Sell A Door Theatre Company’s production of Avenue Q is slick, clever and performed by a talented cast. It’s clear to see why they’re becoming well established on the touring circuit.
If there were any weak performances, this show would lay them bare. Not only do the cast members need to be excellent musical performers and master puppeteers, they also have to train our eyes to look only at the puppets, and forget the actors are even there. Sell A Door Theatre Company completely succeeds at all these things, which is what makes the production so strong. Although the puppeteers are completely visible, the puppets are so much an extension of the actors that the human counter-parts are barely noticeable.
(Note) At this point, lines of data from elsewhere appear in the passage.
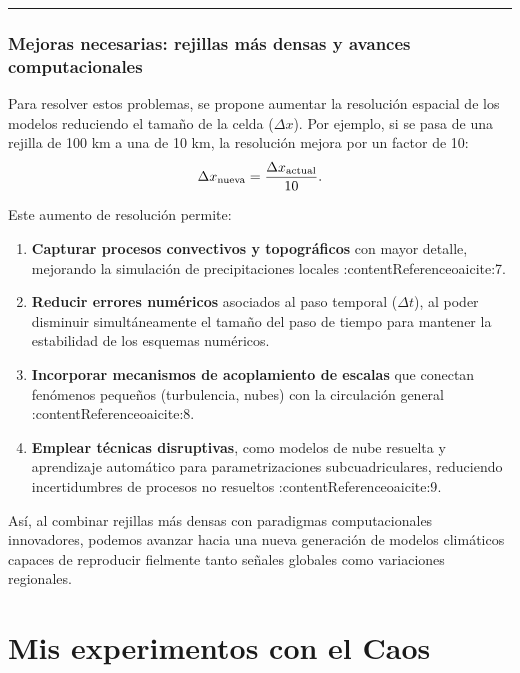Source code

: \documentclass[
  11pt,
  a4paper,
  DIV=11,
  numbers=noendperiod]{scrreprt}
\providecommand{\tightlist}{%
  \setlength{\itemsep}{0pt}\setlength{\parskip}{0pt}}
\begin{document}
\begin{center}\rule{0.5\linewidth}{0.5pt}\end{center}

\section{Mejoras necesarias: rejillas más densas y avances
computacionales}\label{mejoras-necesarias-rejillas-muxe1s-densas-y-avances-computacionales}

Para resolver estos problemas, se propone aumentar la resolución
espacial de los modelos reduciendo el tamaño de la celda (\(\Delta x\)).
Por ejemplo, si se pasa de una rejilla de 100 km a una de 10 km, la
resolución mejora por un factor de 10: \[
\Delta x_{\rm nueva} = \frac{\Delta x_{\rm actual}}{10}.
\]

Este aumento de resolución permite:

\begin{enumerate}
\def\labelenumi{\arabic{enumi}.}
\tightlist
\item
  \textbf{Capturar procesos convectivos y topográficos} con mayor
  detalle, mejorando la simulación de precipitaciones locales
  :contentReference{oaicite:7}.\\
\item
  \textbf{Reducir errores numéricos} asociados al paso temporal
  (\(\Delta t\)), al poder disminuir simultáneamente el tamaño del paso
  de tiempo para mantener la estabilidad de los esquemas numéricos.\\
\item
  \textbf{Incorporar mecanismos de acoplamiento de escalas} que conectan
  fenómenos pequeños (turbulencia, nubes) con la circulación general
  :contentReference{oaicite:8}.\\
\item
  \textbf{Emplear técnicas disruptivas}, como modelos de nube resuelta y
  aprendizaje automático para parametrizaciones subcuadriculares,
  reduciendo incertidumbres de procesos no resueltos
  :contentReference{oaicite:9}.
\end{enumerate}

Así, al combinar rejillas más densas con paradigmas computacionales
innovadores, podemos avanzar hacia una nueva generación de modelos
climáticos capaces de reproducir fielmente tanto señales globales como
variaciones regionales.

\part{Mis experimentos con el Caos}
\end{document}
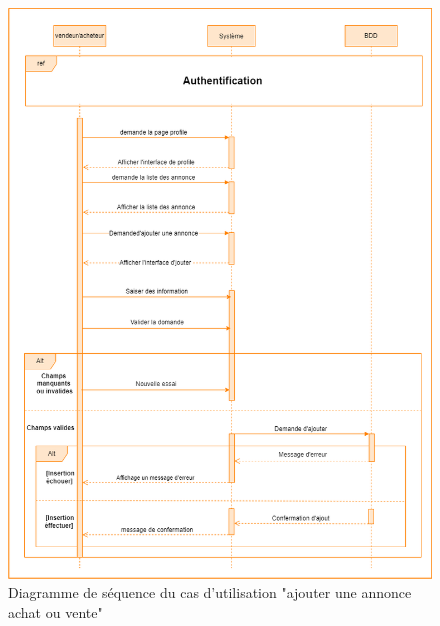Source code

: \documentclass[edit,12pt,a4paper,ChapStyle,oneside,doubleinterligne]{report}
\begin{document}
\begin{figure}[h!]\label{fig:Diagramme cas 6}
\centering
\includegraphics[width=1\textwidth]{images/ajouter annonce.png}
\caption{Diagramme de séquence du cas d'utilisation "ajouter une annonce achat ou vente"}
\end{figure}

\clearpage
\end{document}
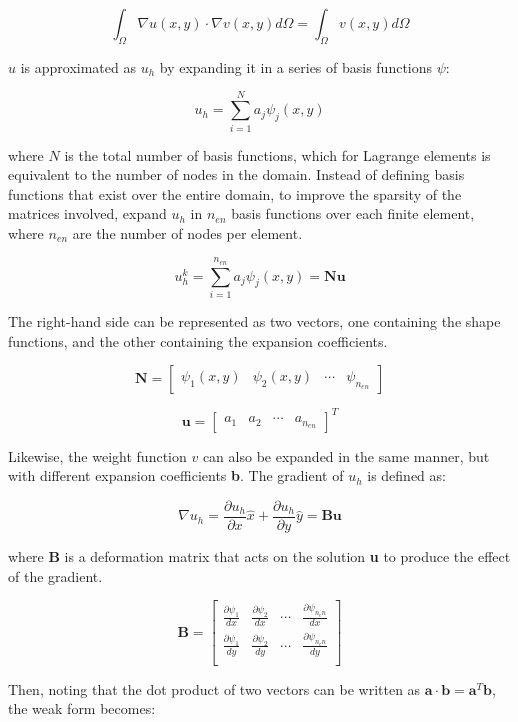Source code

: \documentclass[10pt]{article}
\newcommand{\beq}{\begin{equation}}
\newcommand{\eeq}{\end{equation}}
\begin{document}
\beq
\int_\Omega \nabla u(x,y)\cdot\nabla v(x,y)d\Omega=\int_\Omega v(x,y)d\Omega
\eeq

\(u\) is approximated as \(u_h\) by expanding it in a series of basis functions \(\psi\):

\beq
u_h=\sum_{i=1}^{N}a_j\psi_j(x,y)
\eeq

where \(N\) is the total number of basis functions, which for Lagrange elements is equivalent to the number of nodes in the domain. Instead of defining basis functions that exist over the entire domain, to improve the sparsity of the matrices involved, expand \(u_h\) in \(n_{en}\) basis functions over each finite element, where \(n_{en}\) are the number of nodes per element. 

\beq
u_h^k=\sum_{i=1}^{n_{en}}a_j\psi_j(x,y)=\textbf{N}\textbf{u}
\eeq

The right-hand side can be represented as two vectors, one containing the shape functions, and the other containing the expansion coefficients. 

\beq
\textbf{N}=\begin{bmatrix} \psi_1(x,y) & \psi_2(x,y) & \cdots & \psi_{n_{en}}\end{bmatrix}
\eeq

\beq
\textbf{u}=\begin{bmatrix} a_1 & a_2 & \cdots & a_{n_{en}}\end{bmatrix}^T
\eeq

Likewise, the weight function \(v\) can also be expanded in the same manner, but with different expansion coefficients \textbf{b}. The gradient of \(u_h\) is defined as:

\beq
\nabla u_h=\frac{\partial u_h}{\partial x}\hat{x}+\frac{\partial u_h}{\partial y}\hat{y}=\textbf{B}\textbf{u}
\eeq

where \textbf{B} is a deformation matrix that acts on the solution \textbf{u} to produce the effect of the gradient. 

\beq
\textbf{B}=\begin{bmatrix}
\frac{\partial\psi_1}{dx} & \frac{\partial\psi_2}{dx} & \cdots & \frac{\partial\psi_{n_en}}{dx}\\
\frac{\partial\psi_1}{dy} & \frac{\partial\psi_2}{dy} & \cdots & \frac{\partial\psi_{n_en}}{dy}\\
\end{bmatrix}
\eeq

Then, noting that the dot product of two vectors can be written as \(\textbf{a}\cdot\textbf{b}=\textbf{a}^T\textbf{b}\), the weak form becomes:
\end{document}
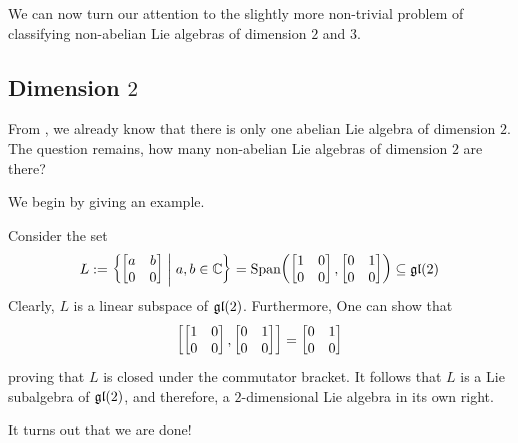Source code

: We can now turn our attention to the slightly more non-trivial problem of classifying non-abelian Lie algebras of dimension $2$ and $3$.

\subsection{Dimension $2$}

From , we already know that there is only one abelian Lie algebra of dimension $2$. The question remains, how many non-abelian Lie algebras of dimension $2$ are there?

We begin by giving an example.

\begin{boxexample}
    Consider the set
    \begin{align*}
        L := \left\{ 
            \begin{bmatrix}
                a & b \\ 0 & 0
            \end{bmatrix}
         \; \middle\vert \; a, b \in \mathbb{C} \right\}
        = \operatorname{Span}\!\left( \begin{bmatrix} 1 & 0 \\ 0 & 0 \end{bmatrix}, \begin{bmatrix} 0 & 1 \\ 0 & 0 \end{bmatrix} \right)
        \subseteq \mathfrak{gl}\!\left( 2 \right)
    \end{align*}
    Clearly, $L$ is a linear subspace of $\mathfrak{gl}\!\left( 2 \right)$. Furthermore, One can show that
    \begin{align*}
        \left[ 
            \begin{bmatrix} 1 & 0 \\ 0 & 0 \end{bmatrix}, \begin{bmatrix} 0 & 1 \\ 0 & 0 \end{bmatrix}
         \right] = \begin{bmatrix} 0 & 1 \\ 0 & 0 \end{bmatrix}
    \end{align*}
    proving that $L$ is closed under the commutator bracket. It follows that $L$ is a Lie subalgebra of $\mathfrak{gl}\!\left( 2 \right)$, and therefore, a $2$-dimensional Lie algebra in its own right.
\end{boxexample}

It turns out that we are done!

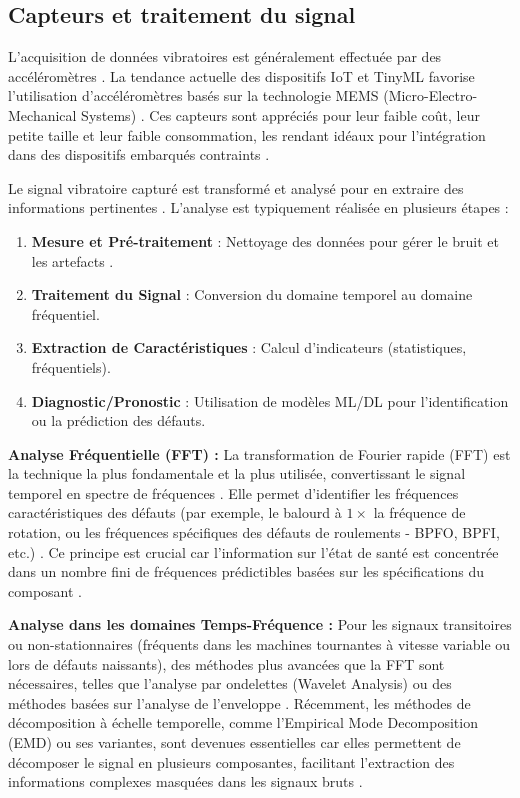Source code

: \subsection{Capteurs et traitement du signal}

L'acquisition de données vibratoires est généralement effectuée par des accéléromètres \cite{hassan2024}. La tendance actuelle des dispositifs IoT et TinyML favorise l'utilisation d'accéléromètres basés sur la technologie MEMS (Micro-Electro-Mechanical Systems) \cite{hassan2024,arciniegas2025}. Ces capteurs sont appréciés pour leur faible coût, leur petite taille et leur faible consommation, les rendant idéaux pour l'intégration dans des dispositifs embarqués contraints \cite{hassan2024}.

Le signal vibratoire capturé est transformé et analysé pour en extraire des informations pertinentes \cite{hassan2024}. L'analyse est typiquement réalisée en plusieurs étapes \cite{tiboni2022}:
\begin{enumerate}
\item \textbf{Mesure et Pré-traitement} : Nettoyage des données pour gérer le bruit et les artefacts \cite{bagri2024}.
\item \textbf{Traitement du Signal} : Conversion du domaine temporel au domaine fréquentiel.
\item \textbf{Extraction de Caractéristiques} : Calcul d'indicateurs (statistiques, fréquentiels).
\item \textbf{Diagnostic/Pronostic} : Utilisation de modèles ML/DL pour l'identification ou la prédiction des défauts.
\end{enumerate}

\textbf{Analyse Fréquentielle (FFT) :} La transformation de Fourier rapide (FFT) est la technique la plus fondamentale et la plus utilisée, convertissant le signal temporel en spectre de fréquences \cite{cooley1965,hassan2024}. Elle permet d'identifier les fréquences caractéristiques des défauts (par exemple, le balourd à $1\times$ la fréquence de rotation, ou les fréquences spécifiques des défauts de roulements - BPFO, BPFI, etc.) \cite{matania2024,tiboni2022}. Ce principe est crucial car l'information sur l'état de santé est concentrée dans un nombre fini de fréquences prédictibles basées sur les spécifications du composant \cite{matania2024}.

\textbf{Analyse dans les domaines Temps-Fréquence :} Pour les signaux transitoires ou non-stationnaires (fréquents dans les machines tournantes à vitesse variable ou lors de défauts naissants), des méthodes plus avancées que la FFT sont nécessaires, telles que l'analyse par ondelettes (Wavelet Analysis) ou des méthodes basées sur l'analyse de l'enveloppe \cite{hassan2024}. Récemment, les méthodes de décomposition à échelle temporelle, comme l'Empirical Mode Decomposition (EMD) ou ses variantes, sont devenues essentielles car elles permettent de décomposer le signal en plusieurs composantes, facilitant l'extraction des informations complexes masquées dans les signaux bruts \cite{bagri2024}.

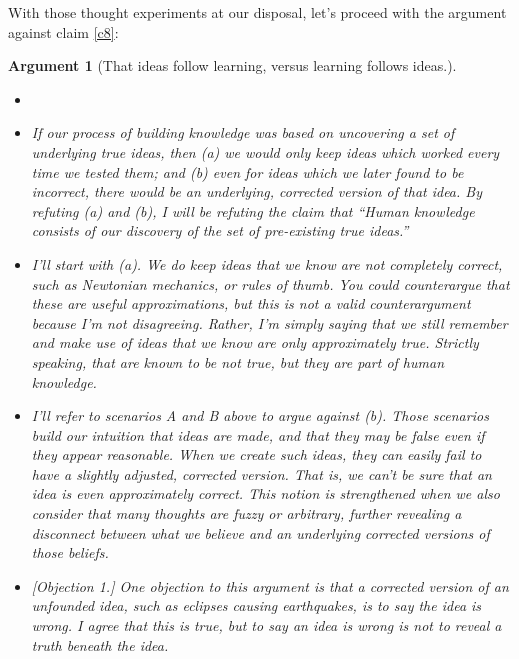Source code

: \documentclass[11pt, oneside]{article}   	%
\newtheorem{argt}{Argument}
\begin{document}
With those thought experiments at our disposal, let's proceed with
the argument against claim \ref{c8}:
\begin{argt}[That ideas follow learning, versus learning follows ideas.]
    \label{a6}
    \normalfont
\begin{itemize}
    \item[]

    \item{} If our process of building knowledge was based on uncovering a set
        of underlying true ideas, then (a) we would only keep ideas which worked
        every time we tested them; and (b) even for ideas which we later found
        to be incorrect, there would be an underlying, corrected version of that
        idea. By refuting (a) and (b), I will be refuting the claim that ``Human
        knowledge consists of our discovery of the set of pre-existing true
        ideas.''

    \item{} I'll start with (a). We do keep ideas that we know are not
        completely correct, such as Newtonian mechanics, or rules of thumb.
        You could counterargue that these are useful approximations, but this is
        not a valid counterargument because I'm not disagreeing.
        Rather, I'm simply saying that we still remember and make use of ideas
        that we know are only approximately true. Strictly speaking, that are
        known to be not true, but they are part of human knowledge.

    \item{} I'll refer to scenarios A and B above to argue against (b).
        Those scenarios build our intuition that ideas are {\em made}, and that
        they may be false even if they appear reasonable. When we create such
        ideas, they can easily fail to have a slightly adjusted, corrected
        version. That is, we can't be sure that an idea is
        even approximately correct. This notion is strengthened when we
        also consider that many thoughts are fuzzy or arbitrary, further
        revealing a disconnect between what we believe and an underlying
        corrected versions of those beliefs.

    \item{} [Objection 1.] One objection to this argument is that a corrected
        version of an unfounded idea, such as eclipses causing earthquakes, is
        to say the idea is wrong. I agree that this is true, but to say an idea
        is wrong is not to reveal a truth beneath the idea.


\end{itemize}
\end{argt}
\end{document}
The entire cast is so skilled, and works so fluidly as an ensemble that it’s difficult to highlight individual performances, but there are two show-stealers for me. Jessica Parker stepped in to cover Kate Monster and Lucy the Slut in Monday’s performance at The Mayflower Theatre, and it’s hard to believe that she isn’t the lead. Parker really makes the audience care about Kate Monster, and believe that this puppet has dreams and heartache. Stephen Arden, who plays Nicky, Trekkie Monster and the Bad Idea Bear, is a naturally comic performer. The most face-achingly hilarious moments in the show come from him, due to his on point comic timing and incredible ability to show emotion through his puppets.
The company throws in a couple of topical references, and it would be nice to see even more of these. The show is so American (the Gary Coleman character goes a little over my English head) that adding a couple of British references goes a long way.
This is a show that will stay with an audience, and I anticipate quoting the lines for years to come. Sometimes it’s cathartic just to laugh at life, and it turns out there’s no-one better to help you do that than a bunch of sweary puppets.